Banner ICGORLDI extract causes stuck thread

Since registration for spring opens Nov. 16th and we’re integrated through the Luminis Message Broker with the Registrar’s system, it is vital that spring courses and sections exist in Bb Vista prior to the flood of events open registration causes.

So, Notre Dame’s standard procedure is:


1. Registrar: Add the term to ACTIVE_TERM on GORICCR (event generation begins) Don Steinke.

2. Registrar (Don again): Run GURIROL for the STUDENT and FACULTY roles (these are the only ones that depend on the active term for assignment) Don Steinke –doesn’t have a term param, so does whatever persons are active at the time.

CMS ADmin and Luminis Admin do these steps once the RFC appears in our ‘to-do’ list and the Registrar has signaled readiness:

3. Luminis: Stop LMB from processing events (events begin to queue)

4. CMS: Extract ICGORLDI from Banner for term

5. Luminis: Import ICGORLDI to Luminis

6. CMS: Import ICGORLDI to Concourse

7. Luminis: Restart LMB processing events (queue first)

8. CMS: Reconnect Concourse to LMB



The ICGORLDI_XXXXXXXX.xml this time was 76 mg in size. I used my standard perl scripts to chop and filter smaller file sizes, figuring I could get away with importing 25 mg at a time. It turned out that almost 50 mg of the xml extract were <person> tags, so I ran those 2 files first with standard results. Each one took about an hour and a half. Wish may or may not be an improved time now that our JVM startup option for MaxPermSize has been altered from 192m to 256m.

But, the real weirdness happened on the 3rd import I kicked off at 3:30pm, leaving the office an hour later. Around 6pm the siapi import command finished, but a STUCK thread message began to be logged, meanwhile unaware though I was the import was still being processed.

All night long, while the logging which I still normally keep at DEBUG for our systemintegration stuff chewed up hard drive space… 24 gig by the time Operations called me at 6:30am the next morning (must call them to set monitoring threshold higher… there was only 600 mg left on the volume by that point!).

At 6:30am I freed up 27 gig. By 8 at the office 10gig had been consumed by logging again.

So, you would think the node would have to be restarted in order to stabilize, right? And because it’s the JMS node, to avoid a failed JMS migration, the cluster should be restarted.

This was not the case.

I thought it would be, but I wanted to wait until all of the xml was committed to the database, which seemed to still be ongoing based on the webct.log.

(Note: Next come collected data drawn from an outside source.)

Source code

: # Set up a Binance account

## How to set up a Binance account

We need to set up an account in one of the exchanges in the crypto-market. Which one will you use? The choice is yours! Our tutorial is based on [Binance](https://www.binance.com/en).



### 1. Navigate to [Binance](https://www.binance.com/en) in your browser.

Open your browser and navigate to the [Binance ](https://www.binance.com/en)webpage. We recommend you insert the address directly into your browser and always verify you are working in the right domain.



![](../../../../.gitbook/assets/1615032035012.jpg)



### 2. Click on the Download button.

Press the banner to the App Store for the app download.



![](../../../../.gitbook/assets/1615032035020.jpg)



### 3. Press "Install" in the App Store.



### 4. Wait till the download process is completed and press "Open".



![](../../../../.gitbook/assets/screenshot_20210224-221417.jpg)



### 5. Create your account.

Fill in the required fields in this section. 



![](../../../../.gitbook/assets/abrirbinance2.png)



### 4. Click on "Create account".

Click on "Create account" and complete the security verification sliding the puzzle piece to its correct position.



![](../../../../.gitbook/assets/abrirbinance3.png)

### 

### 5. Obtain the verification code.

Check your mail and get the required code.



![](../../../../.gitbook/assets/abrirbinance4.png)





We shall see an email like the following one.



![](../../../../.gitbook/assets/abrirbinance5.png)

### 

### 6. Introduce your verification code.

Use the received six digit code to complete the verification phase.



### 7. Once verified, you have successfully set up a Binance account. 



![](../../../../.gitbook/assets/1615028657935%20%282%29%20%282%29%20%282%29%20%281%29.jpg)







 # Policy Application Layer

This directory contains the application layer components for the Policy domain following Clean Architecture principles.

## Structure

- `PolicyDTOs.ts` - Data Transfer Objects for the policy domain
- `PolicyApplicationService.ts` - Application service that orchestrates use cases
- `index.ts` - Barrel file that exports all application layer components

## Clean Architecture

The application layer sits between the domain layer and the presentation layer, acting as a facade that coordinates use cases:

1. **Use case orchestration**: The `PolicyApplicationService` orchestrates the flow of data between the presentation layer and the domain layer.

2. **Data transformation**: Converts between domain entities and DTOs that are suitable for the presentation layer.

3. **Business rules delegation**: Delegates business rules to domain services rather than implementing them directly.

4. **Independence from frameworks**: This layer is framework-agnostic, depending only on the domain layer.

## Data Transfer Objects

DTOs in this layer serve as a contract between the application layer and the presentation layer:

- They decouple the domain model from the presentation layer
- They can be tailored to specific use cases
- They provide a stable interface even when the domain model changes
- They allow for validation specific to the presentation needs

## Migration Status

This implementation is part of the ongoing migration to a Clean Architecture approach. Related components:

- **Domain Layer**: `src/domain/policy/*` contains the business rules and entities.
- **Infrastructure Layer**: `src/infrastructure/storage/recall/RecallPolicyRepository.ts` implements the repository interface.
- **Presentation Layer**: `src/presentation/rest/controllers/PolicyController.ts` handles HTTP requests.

I grabbed the sourcedID from the webct.log for the currently importing LC context change on a cross listed section; grepped the original xml for how far down the million line file the system was now working and recognized that only 10,000 lines of the xml remained to be processed. I confirmed that in the UI by getting a count of how many sections with titles “Cross Listed Section Group” and sourcedIDs ending in the term code I was importing, and figured I could manage the logging until the process finished and then restart the cluster. Meanwhile, the Linux utility “top” was displaying two processes eating up 45% of memory, but no pegging of the cpu and very low I/O wait. ps -ef confirmed that there was no 3rd process, like siapi, running.

After the <group> tags in an ICGORLDI xml file, the <membership> tags are next, these are both child section memberships in a parent section as well as person memberships, or enrollments, both teacher and student, in a section.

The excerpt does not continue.